Look below. Copy each line that has "Check" in it.
START LISTED RECORDS
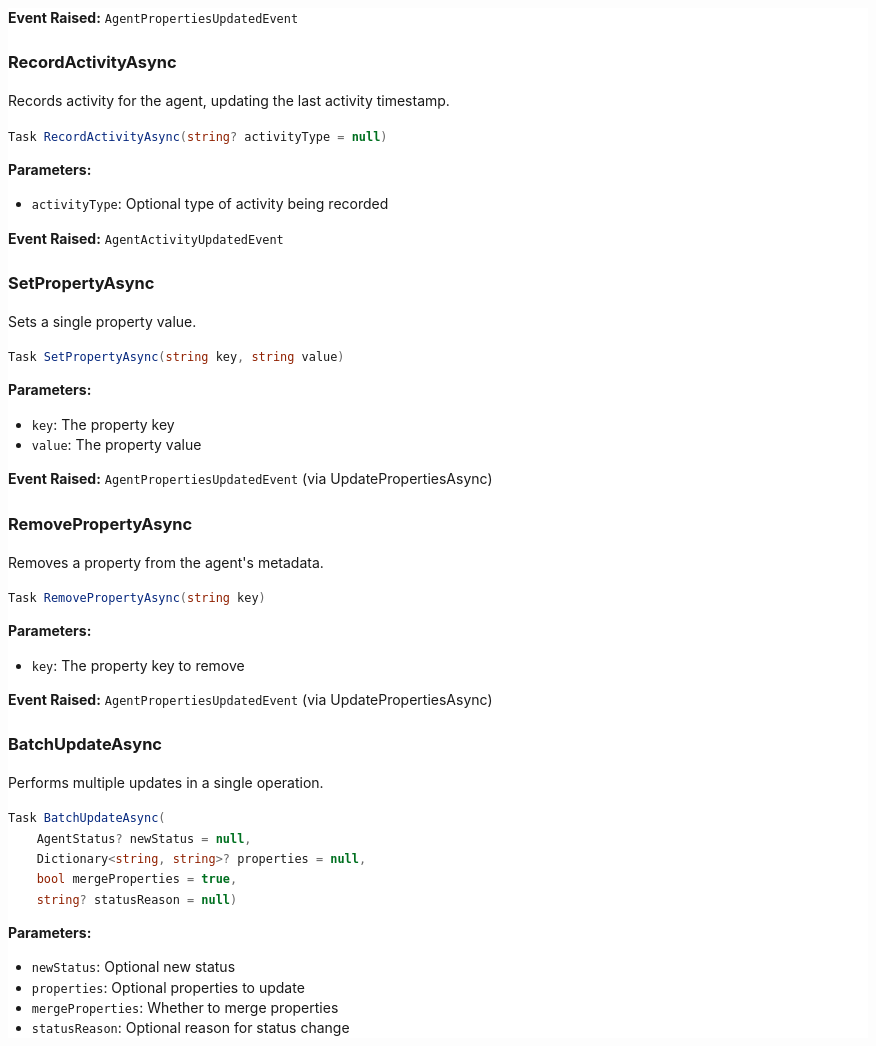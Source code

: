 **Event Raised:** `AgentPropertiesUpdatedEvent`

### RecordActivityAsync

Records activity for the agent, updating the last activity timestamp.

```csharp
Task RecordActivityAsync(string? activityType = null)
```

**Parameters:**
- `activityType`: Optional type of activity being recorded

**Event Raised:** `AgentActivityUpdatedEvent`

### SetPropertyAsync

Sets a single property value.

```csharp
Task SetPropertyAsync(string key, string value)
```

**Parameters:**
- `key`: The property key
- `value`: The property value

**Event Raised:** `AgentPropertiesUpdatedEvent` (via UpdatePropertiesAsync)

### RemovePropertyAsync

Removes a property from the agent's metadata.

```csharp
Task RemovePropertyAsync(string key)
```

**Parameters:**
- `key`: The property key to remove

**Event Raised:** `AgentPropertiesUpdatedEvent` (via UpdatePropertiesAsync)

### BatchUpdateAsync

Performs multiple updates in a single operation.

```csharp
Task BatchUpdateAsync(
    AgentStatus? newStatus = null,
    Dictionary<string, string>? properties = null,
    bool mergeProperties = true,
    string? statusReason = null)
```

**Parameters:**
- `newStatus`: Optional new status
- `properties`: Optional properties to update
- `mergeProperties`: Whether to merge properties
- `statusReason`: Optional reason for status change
END LISTED RECORDS
START LISTED RECORDS
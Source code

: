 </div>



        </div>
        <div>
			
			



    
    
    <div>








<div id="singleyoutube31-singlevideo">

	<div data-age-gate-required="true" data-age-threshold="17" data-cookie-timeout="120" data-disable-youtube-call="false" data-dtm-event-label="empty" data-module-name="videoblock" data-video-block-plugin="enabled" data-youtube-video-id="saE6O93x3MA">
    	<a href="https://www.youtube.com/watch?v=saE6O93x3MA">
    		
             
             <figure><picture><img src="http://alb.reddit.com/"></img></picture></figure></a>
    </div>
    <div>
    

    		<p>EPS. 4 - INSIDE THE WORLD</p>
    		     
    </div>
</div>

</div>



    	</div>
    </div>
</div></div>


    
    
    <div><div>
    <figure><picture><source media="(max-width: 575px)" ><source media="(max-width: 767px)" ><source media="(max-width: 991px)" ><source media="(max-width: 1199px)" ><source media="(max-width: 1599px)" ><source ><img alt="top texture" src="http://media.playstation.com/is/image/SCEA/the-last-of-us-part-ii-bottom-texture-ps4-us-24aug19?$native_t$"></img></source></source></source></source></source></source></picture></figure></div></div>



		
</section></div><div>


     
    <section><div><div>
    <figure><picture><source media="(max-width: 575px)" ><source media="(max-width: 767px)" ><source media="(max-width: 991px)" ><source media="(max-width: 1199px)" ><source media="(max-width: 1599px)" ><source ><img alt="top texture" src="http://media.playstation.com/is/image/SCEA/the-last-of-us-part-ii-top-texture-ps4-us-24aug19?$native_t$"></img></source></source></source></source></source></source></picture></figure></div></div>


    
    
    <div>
END LISTED RECORDS
START LISTED RECORDS
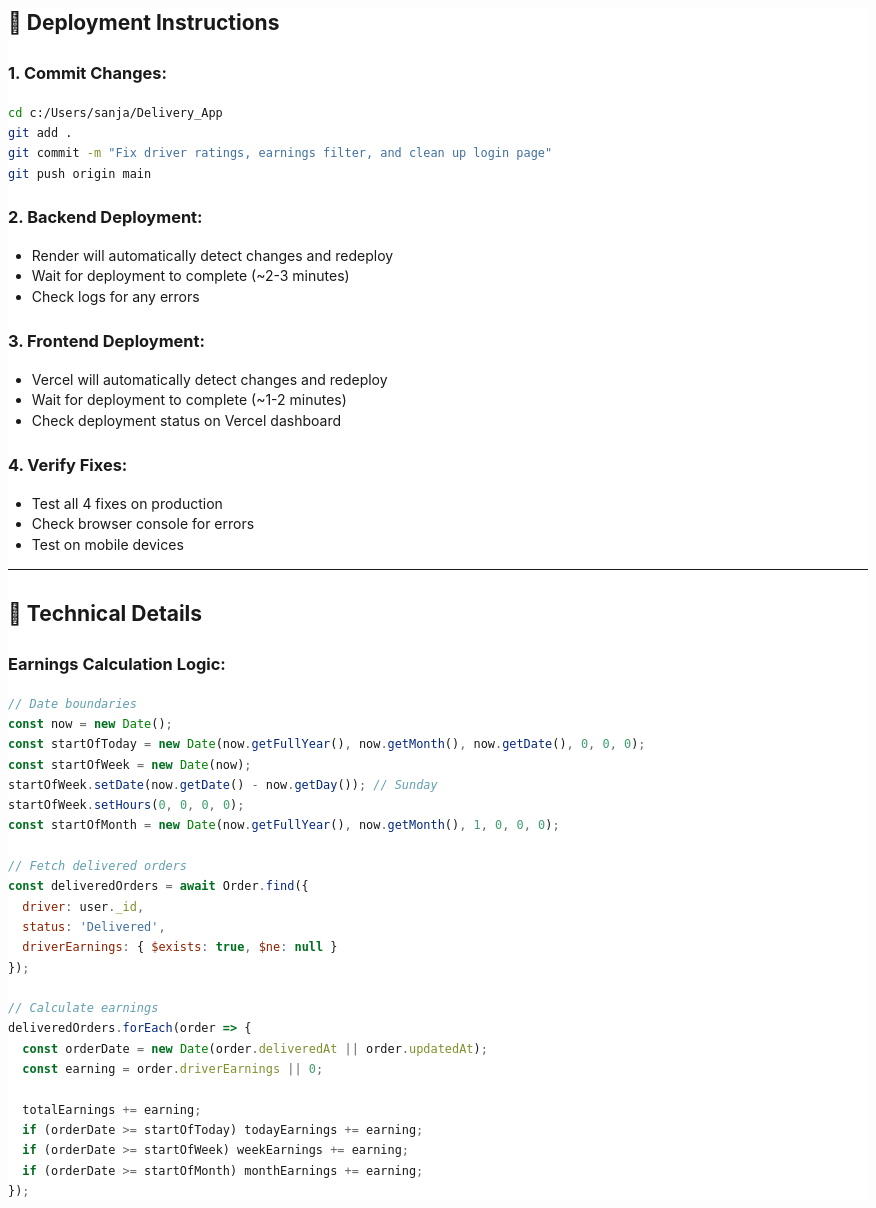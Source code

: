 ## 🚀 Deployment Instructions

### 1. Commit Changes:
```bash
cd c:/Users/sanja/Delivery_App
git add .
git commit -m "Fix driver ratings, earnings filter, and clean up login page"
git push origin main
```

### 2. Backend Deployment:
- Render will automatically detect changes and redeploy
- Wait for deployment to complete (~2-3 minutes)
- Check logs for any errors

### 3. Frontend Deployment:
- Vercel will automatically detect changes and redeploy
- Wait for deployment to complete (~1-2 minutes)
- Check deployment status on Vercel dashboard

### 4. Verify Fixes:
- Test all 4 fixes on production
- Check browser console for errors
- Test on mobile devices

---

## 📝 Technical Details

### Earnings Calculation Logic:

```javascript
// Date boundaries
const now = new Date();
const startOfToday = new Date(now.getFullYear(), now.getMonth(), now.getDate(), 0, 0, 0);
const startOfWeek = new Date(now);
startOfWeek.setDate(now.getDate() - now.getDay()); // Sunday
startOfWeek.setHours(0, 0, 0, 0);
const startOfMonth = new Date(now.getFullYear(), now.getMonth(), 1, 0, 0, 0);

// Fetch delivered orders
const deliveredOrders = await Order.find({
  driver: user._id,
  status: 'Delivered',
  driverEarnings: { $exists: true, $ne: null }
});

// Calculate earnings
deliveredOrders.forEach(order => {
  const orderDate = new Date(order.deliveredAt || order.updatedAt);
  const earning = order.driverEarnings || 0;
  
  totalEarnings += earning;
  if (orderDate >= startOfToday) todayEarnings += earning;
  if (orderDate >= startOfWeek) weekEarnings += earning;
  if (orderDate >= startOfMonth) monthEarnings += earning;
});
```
END LISTED RECORDS
**EXERCISE ANSWER**:
- Check logs for any errors
- Check deployment status on Vercel dashboard
- Check browser console for errors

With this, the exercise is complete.